Resta agora vermos por que o Senhor faz isto, uma vez provado que ele o faz. Se
a resposta for que assim acontece porque os homens, por sua impiedade, iniqüidade
e ingratidão, o mereçam, de fato isso é realmente assim; mas visto que a razão dessa
diversidade ainda não se faz patente, pela qual o Senhor inclina a uns a que lhe
obedeçam e faz que os demais persistam em sua obstinação e dureza, para solucionar
devidamente esta questão devemos recorrer àquilo que Paulo assinalou de Moisés
[Ex 9.16], isto é, que “desde início o Senhor os suscitou para que desse a conhecer
seu nome em toda a terra” [Rm 9.17]. Portanto, o fato de que os réprobos não
obedecem à Palavra de Deus a si revelada, há que imputar-se com toda razão à
malícia e perversidade que reina em seu coração; desde que, ao mesmo tempo, se
acrescente por que foram entregues a esta depravação, ou, seja, que pelo justo,
porém inescrutável, juízo de Deus, foram suscitados para ilustrar sua glória através
de sua própria condenação.
De maneira semelhante, quando se narra sobre os filhos de Eli, que não deram
ouvidos às salutares advertências que seu pai lhes ministrava, porque “o Senhor os
queria matar” [1Sm 2.25], não se nega que a obstinação provinha da própria iniqüidade
deles; entretanto, ao mesmo tempo se nota por que foram abandonados à obstinação,
quando o Senhor podia abrandar-lhes o coração: porque de fato seu decreto
imutável os havia destinado, uma vez por todas, à ruína. Ao mesmo visaessa nota de
João: “E ainda que fizera tantos sinais diante deles, não criam nele; para que se
cumprisse a palavra do profeta Isaías, que diz: Senhor, quem creu em nossa pregação?”

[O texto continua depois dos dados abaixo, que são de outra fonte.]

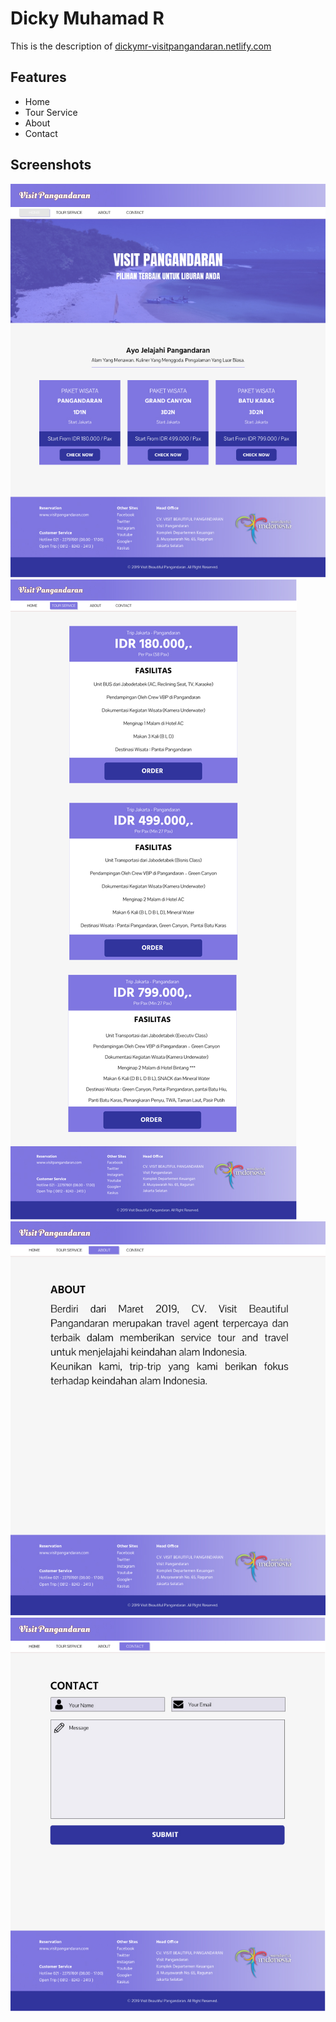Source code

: # Dicky Muhamad R

This is the description of [dickymr-visitpangandaran.netlify.com](https://dickymr-visitpangandaran.netlify.com/)

## Features
- Home
- Tour Service
- About
- Contact

## Screenshots
![Home](./images/markdown/home.jpg)
![Tour Service](./images/markdown/tour-service.jpg)
![About](./images/markdown/about.jpg)
![Contact](./images/markdown/contact.jpg)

[Is 53.1; Jo 12.37, 38]. Ora, inda que não escuse a culpa dos contumazes,
contudo, se contenta com esta razão: que a graça de Deus é insípida aos homens até
que o Espírito Santo lhe confira sabor. E Cristo, citando o vaticínio de Isaías, “Serão
todos ensinados por Deus” [Is 54.13; Jo 6.45], não tenciona dar outro sentido, senão
que os judeus eram réprobos e alienados da Igreja porque são indóceis; nem oferece
outra causa, senão que a promessa de Deus não lhes pertença, o que confirma essa
afirmação de Paulo: “Cristo é escândalo para os judeus e loucura para os gentios, mas para os chamados é o poder e a sabedoria de Deus” [1Co 1.23, 24]. Ora, pois,
quando disse o que acontece ordinariamente sempre que o evangelho é pregado, isto
é, que a uns exaspera, por outros é desdenhado, diz que somente entre os chamados
ele é tido em apreço. Aliás, pouco antes [1Co 1.21] os havia denominado de crentes,
mas, à graça de Deus, que precede à fé, não quis negar seu devido lugar; senão que,
antes, adicionou, à guisa de correção, este segundo ponto, para que à vocação de Deus
rendessem o louvor de sua fé os que haviam abraçado o evangelho, assim como também
ensina pouco depois [1Co 1.24] que eles foram eleitos por Deus.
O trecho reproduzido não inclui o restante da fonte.